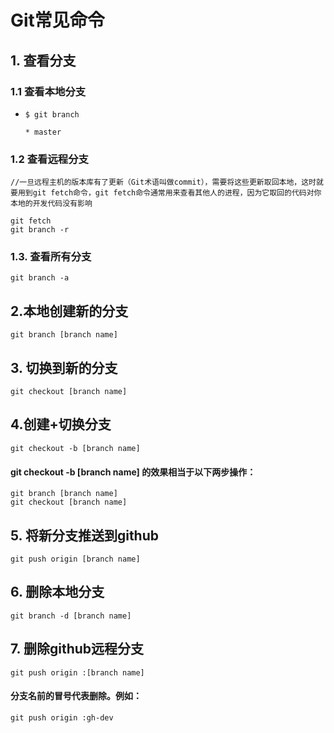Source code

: # Git常见命令

## 1. 查看分支

### 1.1 查看本地分支

* ```
  $ git branch
  
  * master
  ```

### 1.2 查看远程分支

```
//一旦远程主机的版本库有了更新（Git术语叫做commit），需要将这些更新取回本地，这时就要用到git fetch命令，git fetch命令通常用来查看其他人的进程，因为它取回的代码对你本地的开发代码没有影响

git fetch 
git branch -r
```



### 1.3. 查看所有分支

```
git branch -a
```



## 2.本地创建新的分支

```
git branch [branch name]
```



## 3. 切换到新的分支

```
git checkout [branch name]
```



## 4.创建+切换分支

```
git checkout -b [branch name]
```

#### git checkout -b [branch name] 的效果相当于以下两步操作：

```
git branch [branch name]
git checkout [branch name]
```





## 5. 将新分支推送到github

```
git push origin [branch name]
```



## 6. 删除本地分支

```
git branch -d [branch name]
```



## 7. 删除github远程分支

```
git push origin :[branch name]
```

#### 分支名前的冒号代表删除。例如：

```
git push origin :gh-dev
```

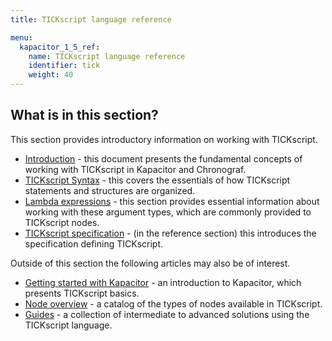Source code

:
 ```yaml
---
title: TICKscript language reference

menu:
  kapacitor_1_5_ref:
    name: TICKscript language reference
    identifier: tick
    weight: 40
---
```


## What is in this section?

This section provides introductory information on working with TICKscript.

   * [Introduction](/kapacitor/v1.5/tick/introduction/) - this document presents the fundamental concepts of working with TICKscript in Kapacitor and Chronograf.
   * [TICKscript Syntax](/kapacitor/v1.5/tick/syntax/) - this covers the essentials of how TICKscript statements and structures are organized.
   * [Lambda expressions](/kapacitor/v1.5/tick/expr/) - this section provides essential information about working with these argument types, which are commonly provided to TICKscript nodes.
   * [TICKscript specification](/kapacitor/v1.5/reference/spec/) - (in the reference section) this introduces the specification defining TICKscript.

Outside of this section the following articles may also be of interest.

   * [Getting started with Kapacitor](/kapacitor/v1.5/introduction/getting-started/) - an introduction to Kapacitor, which presents TICKscript basics.
   * [Node overview](/kapacitor/v1.5/nodes/) - a catalog of the types of nodes available in TICKscript.
   * [Guides](/kapacitor/v1.5/guides/) - a collection of intermediate to advanced solutions using the TICKscript language.

   <br/>
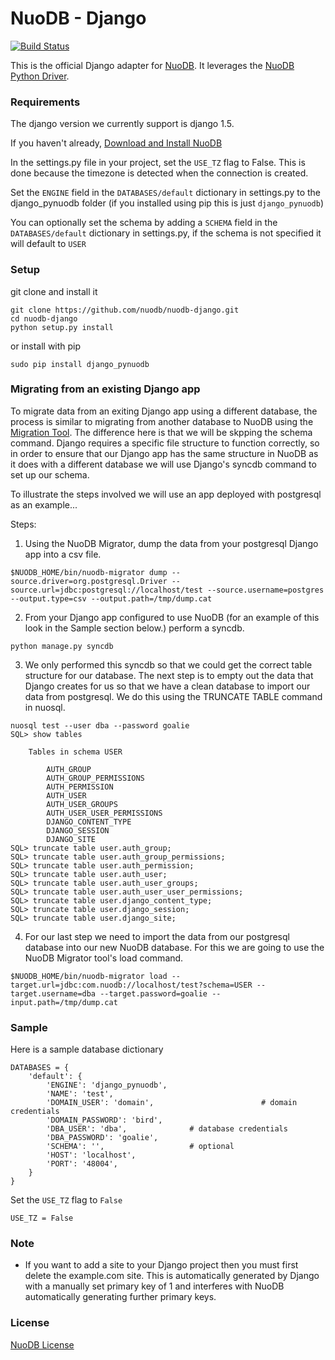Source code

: # NuoDB - Django

[![Build Status](https://travis-ci.org/nuodb/nuodb-django.png?branch=master)](https://travis-ci.org/nuodb/nuodb-django)

This is the official Django adapter for [NuoDB](http://www.nuodb.com). It leverages the [NuoDB Python Driver](https://github.com/nuodb/nuodb-python).

### Requirements

The django version we currently support is django 1.5.

If you haven't already, [Download and Install NuoDB](http://nuodb.com/download-nuodb/)

In the settings.py file in your project, set the `USE_TZ` flag to False. This is done because the timezone is detected when the connection is created. 

Set the `ENGINE` field in the `DATABASES/default` dictionary in settings.py to the django_pynuodb folder (if you installed using pip this is just `django_pynuodb`)

You can optionally set the schema by adding a `SCHEMA` field in the `DATABASES/default` dictionary in settings.py, if the schema is not specified it will default to `USER`

### Setup

git clone and install it 

```
git clone https://github.com/nuodb/nuodb-django.git
cd nuodb-django
python setup.py install
```

or install with pip

```
sudo pip install django_pynuodb
```

### Migrating from an existing Django app

To migrate data from an exiting Django app using a different database, the process is similar to migrating from another database to NuoDB using the [Migration Tool](http://doc.nuodb.com/display/doc/NuoDB+Migrator). The difference here is that we will be skpping the schema command. Django requires a specific file structure to function correctly, so in order to ensure that our Django app has the same structure in NuoDB as it does with a different database we will use Django's syncdb command to set up our schema.

To illustrate the steps involved we will use an app deployed with postgresql as an example...

Steps:

1) Using the NuoDB Migrator, dump the data from your postgresql Django app into a csv file.

```
$NUODB_HOME/bin/nuodb-migrator dump --source.driver=org.postgresql.Driver --source.url=jdbc:postgresql://localhost/test --source.username=postgres --output.type=csv --output.path=/tmp/dump.cat
```

2) From your Django app configured to use NuoDB (for an example of this look in the Sample section below.) perform a syncdb.

```
python manage.py syncdb
```

3) We only performed this syncdb so that we could get the correct table structure for our database. The next step is to empty out the data that Django creates for us so that we have a clean database to import our data from postgresql. We do this using the TRUNCATE TABLE command in nuosql.

```
nuosql test --user dba --password goalie
SQL> show tables

	Tables in schema USER

		AUTH_GROUP
		AUTH_GROUP_PERMISSIONS
		AUTH_PERMISSION
		AUTH_USER
		AUTH_USER_GROUPS
		AUTH_USER_USER_PERMISSIONS
		DJANGO_CONTENT_TYPE
		DJANGO_SESSION
		DJANGO_SITE
SQL> truncate table user.auth_group;
SQL> truncate table user.auth_group_permissions;
SQL> truncate table user.auth_permission;
SQL> truncate table user.auth_user;
SQL> truncate table user.auth_user_groups;
SQL> truncate table user.auth_user_user_permissions;
SQL> truncate table user.django_content_type;
SQL> truncate table user.django_session;
SQL> truncate table user.django_site;
```

4) For our last step we need to import the data from our postgresql database into our new NuoDB database. For this we are going to use the NuoDB Migrator tool's load command.

```
$NUODB_HOME/bin/nuodb-migrator load --target.url=jdbc:com.nuodb://localhost/test?schema=USER --target.username=dba --target.password=goalie --input.path=/tmp/dump.cat
```


### Sample

Here is a sample database dictionary

```
DATABASES = {
    'default': {
        'ENGINE': 'django_pynuodb',
        'NAME': 'test',
        'DOMAIN_USER': 'domain',                        # domain credentials
        'DOMAIN_PASSWORD': 'bird',
        'DBA_USER': 'dba',	 			# database credentials
        'DBA_PASSWORD': 'goalie',
        'SCHEMA': '',  					# optional
        'HOST': 'localhost',
        'PORT': '48004',
    }
}
```

Set the `USE_TZ` flag to `False`

```
USE_TZ = False
```


### Note

* If you want to add a site to your Django project then you must first delete the example.com site. This is automatically generated by Django with a manually set primary key of 1 and interferes with NuoDB automatically generating further primary keys. 


### License

[NuoDB License](https://github.com/nuodb/nuodb-django/blob/master/LICENSE)

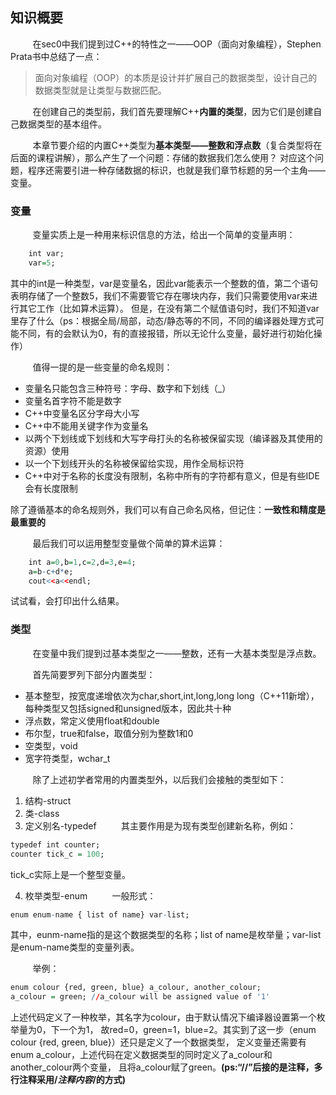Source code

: ## 知识概要

&nbsp;&nbsp;&nbsp;&nbsp;&nbsp;&nbsp;&nbsp;&nbsp;
在sec0中我们提到过C++的特性之一——OOP（面向对象编程），Stephen Prata书中总结了一点：

>面向对象编程（OOP）的本质是设计并扩展自己的数据类型，设计自己的数据类型就是让类型与数据匹配。

&nbsp;&nbsp;&nbsp;&nbsp;&nbsp;&nbsp;&nbsp;&nbsp;
在创建自己的类型前，我们首先要理解C++**内置的类型**，因为它们是创建自己数据类型的基本组件。

&nbsp;&nbsp;&nbsp;&nbsp;&nbsp;&nbsp;&nbsp;&nbsp;
本章节要介绍的内置C++类型为**基本类型——整数和浮点数**（复合类型将在后面的课程讲解），那么产生了一个问题：存储的数据我们怎么使用？
对应这个问题，程序还需要引进一种存储数据的标识，也就是我们章节标题的另一个主角——变量。

### 变量
&nbsp;&nbsp;&nbsp;&nbsp;&nbsp;&nbsp;&nbsp;&nbsp;
变量实质上是一种用来标识信息的方法，给出一个简单的变量声明：
```r
	int var;
	var=5;
```
其中的int是一种类型，var是变量名，因此var能表示一个整数的值，第二个语句表明存储了一个整数5，我们不需要管它存在哪块内存，我们只需要使用var来进行其它工作（比如算术运算）。
但是，在没有第二个赋值语句时，我们不知道var里存了什么（ps：根据全局/局部，动态/静态等的不同，不同的编译器处理方式可能不同，有的会默认为0，有的直接报错，所以无论什么变量，最好进行初始化操作）

&nbsp;&nbsp;&nbsp;&nbsp;&nbsp;&nbsp;&nbsp;&nbsp;
值得一提的是一些变量的命名规则：
* 变量名只能包含三种符号：字母、数字和下划线（_）
* 变量名首字符不能是数字
* C++中变量名区分字母大小写
* C++中不能用关键字作为变量名
* 以两个下划线或下划线和大写字母打头的名称被保留实现（编译器及其使用的资源）使用
* 以一个下划线开头的名称被保留给实现，用作全局标识符
* C++中对于名称的长度没有限制，名称中所有的字符都有意义，但是有些IDE会有长度限制

除了遵循基本的命名规则外，我们可以有自己命名风格，但记住：**一致性和精度是最重要的**

&nbsp;&nbsp;&nbsp;&nbsp;&nbsp;&nbsp;&nbsp;&nbsp;
最后我们可以运用整型变量做个简单的算术运算：
```r
	int a=0,b=1,c=2,d=3,e=4;
	a=b-c+d*e;
	cout<<a<<endl;
```
试试看，会打印出什么结果。


### 类型
&nbsp;&nbsp;&nbsp;&nbsp;&nbsp;&nbsp;&nbsp;&nbsp;
在变量中我们提到过基本类型之一——整数，还有一大基本类型是浮点数。

&nbsp;&nbsp;&nbsp;&nbsp;&nbsp;&nbsp;&nbsp;&nbsp;
首先简要罗列下部分内置类型：
* 基本整型，按宽度递增依次为char,short,int,long,long long（C++11新增），每种类型又包括signed和unsigned版本，因此共十种
* 浮点数，常定义使用float和double
* 布尔型，true和false，取值分别为整数1和0
* 空类型，void
* 宽字符类型，wchar_t

&nbsp;&nbsp;&nbsp;&nbsp;&nbsp;&nbsp;&nbsp;&nbsp;
除了上述初学者常用的内置类型外，以后我们会接触的类型如下：
1. 结构-struct
2. 类-class
3. 定义别名-typedef
&nbsp;&nbsp;&nbsp;&nbsp;&nbsp;&nbsp;&nbsp;&nbsp;
其主要作用是为现有类型创建新名称，例如：
```r
typedef int counter;
counter tick_c = 100;
```
tick_c实际上是一个整型变量。

4. 枚举类型-enum
&nbsp;&nbsp;&nbsp;&nbsp;&nbsp;&nbsp;&nbsp;&nbsp;
一般形式：
```r
enum enum-name { list of name} var-list; 
```
其中，eunm-name指的是这个数据类型的名称；list of name是枚举量；var-list是enum-name类型的变量列表。

&nbsp;&nbsp;&nbsp;&nbsp;&nbsp;&nbsp;&nbsp;&nbsp;
举例：
```r
enum colour {red, green, blue} a_colour, another_colour;
a_colour = green; //a_colour will be assigned value of '1'
```
上述代码定义了一种枚举，其名字为colour，由于默认情况下编译器设置第一个枚举量为0，下一个为1，
故red=0，green=1，blue=2。其实到了这一步（enum colour {red, green, blue}）还只是定义了一个数据类型，
定义变量还需要有enum a_colour，上述代码在定义数据类型的同时定义了a_colour和another_colour两个变量，
且将a_colour赋了green。**(ps:“//”后接的是注释，多行注释采用/*注释内容*/的方式)**









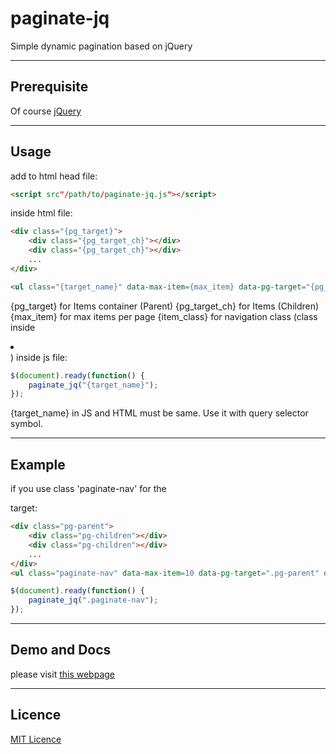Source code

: # paginate-jq
Simple dynamic pagination based on jQuery
___
## Prerequisite
Of course [jQuery](https://jquery.com/)
___
## Usage
add to html head file:
```html
<script src"/path/to/paginate-jq.js"></script>
```
inside html file:
```html
<div class="{pg_target}">
    <div class="{pg_target_ch}"></div>
    <div class="{pg_target_ch}"></div>
    ...
</div>

<ul class="{target_name}" data-max-item={max_item} data-pg-target="{pg_target}" data-pg-target-ch="{pg_target_ch}" data-item-class="{item_class}"></ul>
```
{pg_target} for Items container (Parent)
{pg_target_ch} for Items (Children)
{max_item} for max items per page
{item_class} for navigation class (class inside <li></li>)
inside js file:
```javascript
$(document).ready(function() {
    paginate_jq("{target_name}");
});
```
{target_name} in JS and HTML must be same. Use it with query selector symbol.
___
## Example
if you use class 'paginate-nav' for the <ul></ul> target:
```html
<div class="pg-parent">
    <div class="pg-children"></div>
    <div class="pg-children"></div>
    ...
</div>
<ul class="paginate-nav" data-max-item=10 data-pg-target=".pg-parent" data-pg-target-ch=".pg-children" data-item-class=""></ul>
```
```javascript
$(document).ready(function() {
    paginate_jq(".paginate-nav");
});
```
___
## Demo and Docs
please visit [this webpage](https://boodoamat.my.id/paginate-jq/)
___
## Licence
[MIT Licence](https://opensource.org/licenses/MIT)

################

## [What is expected]
Among the lines of the listing above, which ones hold "push"? Copy them.

## [Answer space]
git push origin [branch name]
git push origin :[branch name]
git push origin :gh-dev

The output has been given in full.